-- RECORDS SHOWN follows --
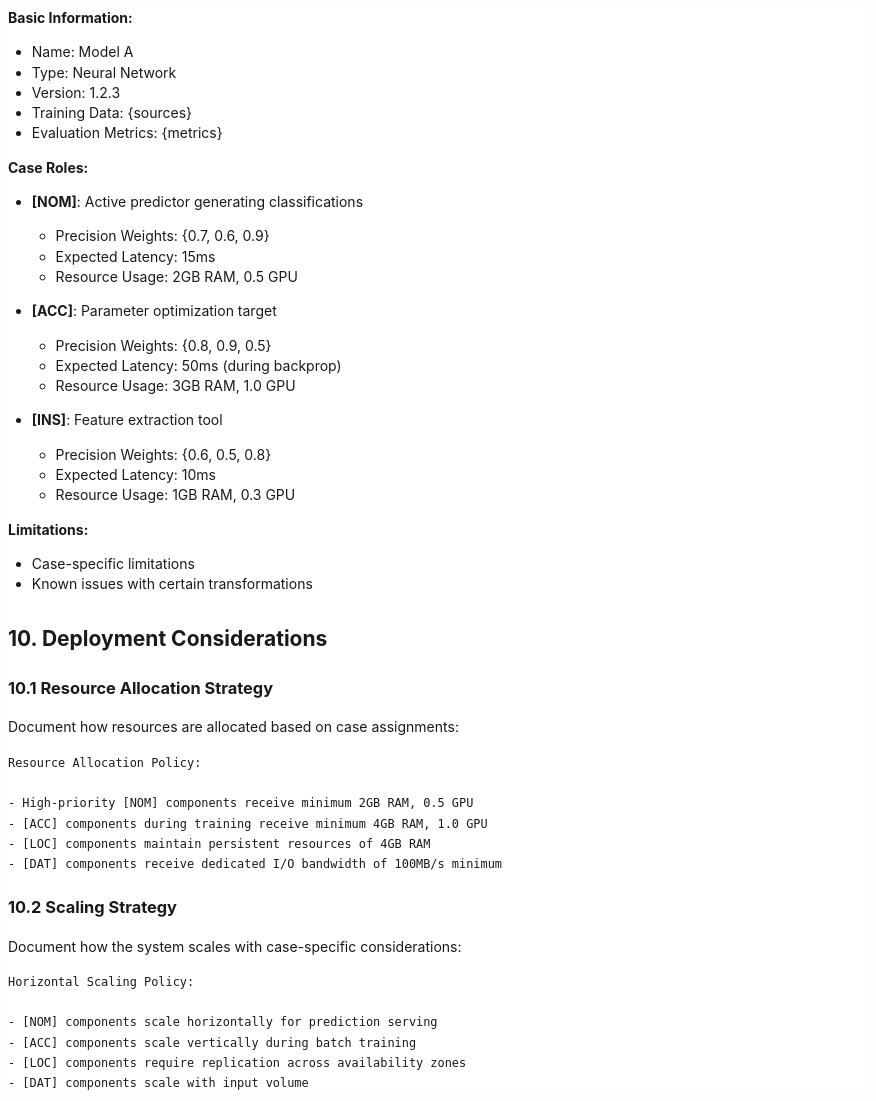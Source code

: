 **Basic Information:**
- Name: Model A
- Type: Neural Network
- Version: 1.2.3
- Training Data: {sources}
- Evaluation Metrics: {metrics}

**Case Roles:**
- **[NOM]**: Active predictor generating classifications
  - Precision Weights: {0.7, 0.6, 0.9}
  - Expected Latency: 15ms
  - Resource Usage: 2GB RAM, 0.5 GPU
  
- **[ACC]**: Parameter optimization target
  - Precision Weights: {0.8, 0.9, 0.5}
  - Expected Latency: 50ms (during backprop)
  - Resource Usage: 3GB RAM, 1.0 GPU
  
- **[INS]**: Feature extraction tool
  - Precision Weights: {0.6, 0.5, 0.8}
  - Expected Latency: 10ms
  - Resource Usage: 1GB RAM, 0.3 GPU

**Limitations:**
- Case-specific limitations
- Known issues with certain transformations

## 10. Deployment Considerations

### 10.1 Resource Allocation Strategy

Document how resources are allocated based on case assignments:

```
Resource Allocation Policy:

- High-priority [NOM] components receive minimum 2GB RAM, 0.5 GPU
- [ACC] components during training receive minimum 4GB RAM, 1.0 GPU
- [LOC] components maintain persistent resources of 4GB RAM
- [DAT] components receive dedicated I/O bandwidth of 100MB/s minimum
```

### 10.2 Scaling Strategy

Document how the system scales with case-specific considerations:

```
Horizontal Scaling Policy:

- [NOM] components scale horizontally for prediction serving
- [ACC] components scale vertically during batch training
- [LOC] components require replication across availability zones
- [DAT] components scale with input volume
```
-- RECORDS SHOWN concluded --
*WORK TO COMPLETE*. Going through the entries above, count the lines that have the word "during" and state that count alone.

*EXPECTED OUTPUT*. 3